# What is required:
Exactly as written, output each of the lines below, with no images.

== Records supplied ==

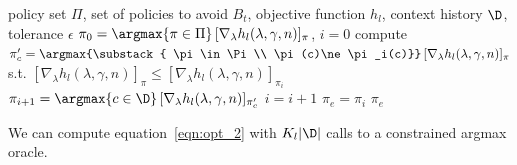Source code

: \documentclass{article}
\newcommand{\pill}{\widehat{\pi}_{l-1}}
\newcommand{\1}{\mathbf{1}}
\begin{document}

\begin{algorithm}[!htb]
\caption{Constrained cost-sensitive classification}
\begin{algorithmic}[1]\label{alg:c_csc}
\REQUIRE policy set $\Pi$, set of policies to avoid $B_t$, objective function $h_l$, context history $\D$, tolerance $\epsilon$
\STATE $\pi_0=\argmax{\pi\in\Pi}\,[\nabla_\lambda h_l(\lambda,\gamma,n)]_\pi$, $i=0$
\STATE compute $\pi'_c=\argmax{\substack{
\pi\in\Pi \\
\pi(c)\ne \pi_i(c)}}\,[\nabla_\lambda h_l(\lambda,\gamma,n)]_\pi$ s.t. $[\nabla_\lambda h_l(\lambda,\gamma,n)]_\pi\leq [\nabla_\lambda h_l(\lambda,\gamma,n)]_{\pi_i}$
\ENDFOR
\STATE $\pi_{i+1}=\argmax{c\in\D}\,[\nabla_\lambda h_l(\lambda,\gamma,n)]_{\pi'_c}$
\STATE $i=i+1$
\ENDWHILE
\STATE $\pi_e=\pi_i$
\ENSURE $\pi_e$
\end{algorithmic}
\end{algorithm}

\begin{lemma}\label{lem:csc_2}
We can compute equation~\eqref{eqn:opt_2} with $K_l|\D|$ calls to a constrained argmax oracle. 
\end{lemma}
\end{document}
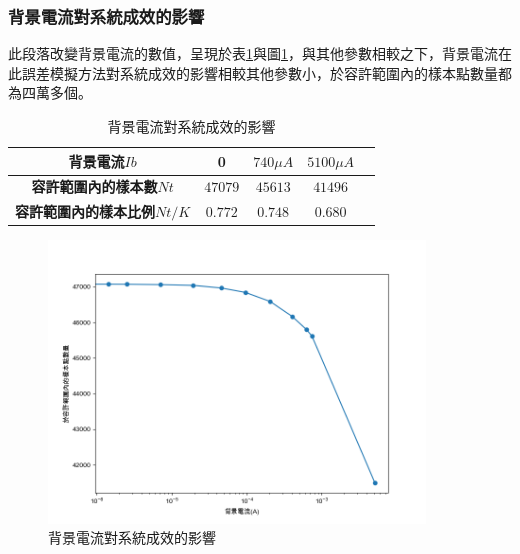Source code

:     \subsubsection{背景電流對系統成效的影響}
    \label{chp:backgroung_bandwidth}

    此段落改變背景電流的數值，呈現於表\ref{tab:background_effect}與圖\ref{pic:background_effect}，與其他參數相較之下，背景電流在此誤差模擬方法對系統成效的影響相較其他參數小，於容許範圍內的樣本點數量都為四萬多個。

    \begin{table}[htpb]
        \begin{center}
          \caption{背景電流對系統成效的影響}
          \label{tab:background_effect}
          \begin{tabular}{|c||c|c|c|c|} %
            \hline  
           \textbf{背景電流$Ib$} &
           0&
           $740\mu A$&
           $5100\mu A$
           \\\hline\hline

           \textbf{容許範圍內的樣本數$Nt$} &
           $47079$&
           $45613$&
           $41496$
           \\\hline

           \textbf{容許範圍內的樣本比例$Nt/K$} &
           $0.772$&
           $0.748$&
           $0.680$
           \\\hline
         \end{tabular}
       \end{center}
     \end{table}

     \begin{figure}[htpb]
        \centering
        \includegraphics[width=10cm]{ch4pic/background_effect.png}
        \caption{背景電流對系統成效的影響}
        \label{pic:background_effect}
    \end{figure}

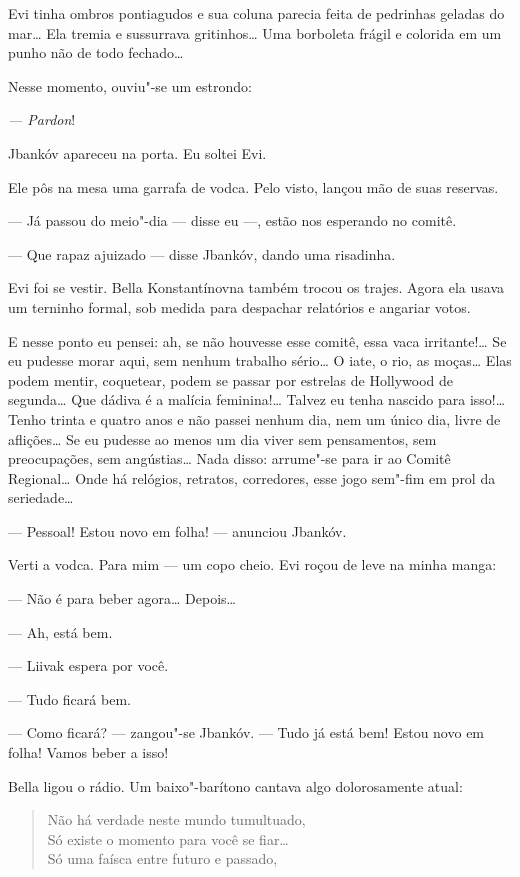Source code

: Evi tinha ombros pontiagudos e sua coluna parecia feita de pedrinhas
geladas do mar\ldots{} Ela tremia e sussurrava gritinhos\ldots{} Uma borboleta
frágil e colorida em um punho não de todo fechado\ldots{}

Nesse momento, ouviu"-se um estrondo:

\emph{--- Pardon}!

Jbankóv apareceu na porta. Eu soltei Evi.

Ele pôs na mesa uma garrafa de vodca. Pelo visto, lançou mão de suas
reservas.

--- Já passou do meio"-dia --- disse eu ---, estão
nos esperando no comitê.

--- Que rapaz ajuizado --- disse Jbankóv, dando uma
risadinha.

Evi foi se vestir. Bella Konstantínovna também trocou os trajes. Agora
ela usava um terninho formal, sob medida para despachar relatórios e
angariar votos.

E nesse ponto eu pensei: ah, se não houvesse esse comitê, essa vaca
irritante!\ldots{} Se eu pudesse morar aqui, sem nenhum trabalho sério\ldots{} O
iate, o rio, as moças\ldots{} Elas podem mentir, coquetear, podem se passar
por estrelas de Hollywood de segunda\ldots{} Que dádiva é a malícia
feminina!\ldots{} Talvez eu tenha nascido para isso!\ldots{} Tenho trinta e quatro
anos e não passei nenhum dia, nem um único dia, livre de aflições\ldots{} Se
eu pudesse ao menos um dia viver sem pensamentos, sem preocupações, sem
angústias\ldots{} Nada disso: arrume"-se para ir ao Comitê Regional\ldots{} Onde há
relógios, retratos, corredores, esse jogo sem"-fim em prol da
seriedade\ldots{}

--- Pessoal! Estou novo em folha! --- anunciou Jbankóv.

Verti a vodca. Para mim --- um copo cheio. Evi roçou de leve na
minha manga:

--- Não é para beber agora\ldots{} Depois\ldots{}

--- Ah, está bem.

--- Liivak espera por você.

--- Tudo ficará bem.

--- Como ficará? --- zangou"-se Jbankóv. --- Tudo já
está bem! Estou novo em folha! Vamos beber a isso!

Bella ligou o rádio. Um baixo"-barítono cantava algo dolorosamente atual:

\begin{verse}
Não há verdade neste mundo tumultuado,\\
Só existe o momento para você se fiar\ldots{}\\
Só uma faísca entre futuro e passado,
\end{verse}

===

# Finished exercise:
Source code

: \documentclass{article}
\newcommand{\pill}{\widehat{\pi}_{l-1}}
\newcommand{\1}{\mathbf{1}}
\begin{document}

\begin{algorithm}[!htb]
\caption{Constrained cost-sensitive classification}
\begin{algorithmic}[1]\label{alg:c_csc}
\REQUIRE policy set $\Pi$, set of policies to avoid $B_t$, objective function $h_l$, context history $\D$, tolerance $\epsilon$
\STATE $\pi_0=\argmax{\pi\in\Pi}\,[\nabla_\lambda h_l(\lambda,\gamma,n)]_\pi$, $i=0$
\STATE compute $\pi'_c=\argmax{\substack{
\pi\in\Pi \\
\pi(c)\ne \pi_i(c)}}\,[\nabla_\lambda h_l(\lambda,\gamma,n)]_\pi$ s.t. $[\nabla_\lambda h_l(\lambda,\gamma,n)]_\pi\leq [\nabla_\lambda h_l(\lambda,\gamma,n)]_{\pi_i}$
\ENDFOR
\STATE $\pi_{i+1}=\argmax{c\in\D}\,[\nabla_\lambda h_l(\lambda,\gamma,n)]_{\pi'_c}$
\STATE $i=i+1$
\ENDWHILE
\STATE $\pi_e=\pi_i$
\ENSURE $\pi_e$
\end{algorithmic}
\end{algorithm}

\begin{lemma}\label{lem:csc_2}
We can compute equation~\eqref{eqn:opt_2} with $K_l|\D|$ calls to a constrained argmax oracle. 
\end{lemma}
\end{document}
Source code

:     \subsubsection{背景電流對系統成效的影響}
    \label{chp:backgroung_bandwidth}

    此段落改變背景電流的數值，呈現於表\ref{tab:background_effect}與圖\ref{pic:background_effect}，與其他參數相較之下，背景電流在此誤差模擬方法對系統成效的影響相較其他參數小，於容許範圍內的樣本點數量都為四萬多個。

    \begin{table}[htpb]
        \begin{center}
          \caption{背景電流對系統成效的影響}
          \label{tab:background_effect}
          \begin{tabular}{|c||c|c|c|c|} %
            \hline  
           \textbf{背景電流$Ib$} &
           0&
           $740\mu A$&
           $5100\mu A$
           \\\hline\hline

           \textbf{容許範圍內的樣本數$Nt$} &
           $47079$&
           $45613$&
           $41496$
           \\\hline

           \textbf{容許範圍內的樣本比例$Nt/K$} &
           $0.772$&
           $0.748$&
           $0.680$
           \\\hline
         \end{tabular}
       \end{center}
     \end{table}

     \begin{figure}[htpb]
        \centering
        \includegraphics[width=10cm]{ch4pic/background_effect.png}
        \caption{背景電流對系統成效的影響}
        \label{pic:background_effect}
    \end{figure}

Source code

: Evi tinha ombros pontiagudos e sua coluna parecia feita de pedrinhas
geladas do mar\ldots{} Ela tremia e sussurrava gritinhos\ldots{} Uma borboleta
frágil e colorida em um punho não de todo fechado\ldots{}

Nesse momento, ouviu"-se um estrondo:

\emph{--- Pardon}!

Jbankóv apareceu na porta. Eu soltei Evi.

Ele pôs na mesa uma garrafa de vodca. Pelo visto, lançou mão de suas
reservas.

--- Já passou do meio"-dia --- disse eu ---, estão
nos esperando no comitê.

--- Que rapaz ajuizado --- disse Jbankóv, dando uma
risadinha.

Evi foi se vestir. Bella Konstantínovna também trocou os trajes. Agora
ela usava um terninho formal, sob medida para despachar relatórios e
angariar votos.

E nesse ponto eu pensei: ah, se não houvesse esse comitê, essa vaca
irritante!\ldots{} Se eu pudesse morar aqui, sem nenhum trabalho sério\ldots{} O
iate, o rio, as moças\ldots{} Elas podem mentir, coquetear, podem se passar
por estrelas de Hollywood de segunda\ldots{} Que dádiva é a malícia
feminina!\ldots{} Talvez eu tenha nascido para isso!\ldots{} Tenho trinta e quatro
anos e não passei nenhum dia, nem um único dia, livre de aflições\ldots{} Se
eu pudesse ao menos um dia viver sem pensamentos, sem preocupações, sem
angústias\ldots{} Nada disso: arrume"-se para ir ao Comitê Regional\ldots{} Onde há
relógios, retratos, corredores, esse jogo sem"-fim em prol da
seriedade\ldots{}

--- Pessoal! Estou novo em folha! --- anunciou Jbankóv.

Verti a vodca. Para mim --- um copo cheio. Evi roçou de leve na
minha manga:

--- Não é para beber agora\ldots{} Depois\ldots{}

--- Ah, está bem.

--- Liivak espera por você.

--- Tudo ficará bem.

--- Como ficará? --- zangou"-se Jbankóv. --- Tudo já
está bem! Estou novo em folha! Vamos beber a isso!

Bella ligou o rádio. Um baixo"-barítono cantava algo dolorosamente atual:

\begin{verse}
Não há verdade neste mundo tumultuado,\\
Só existe o momento para você se fiar\ldots{}\\
Só uma faísca entre futuro e passado,
\end{verse}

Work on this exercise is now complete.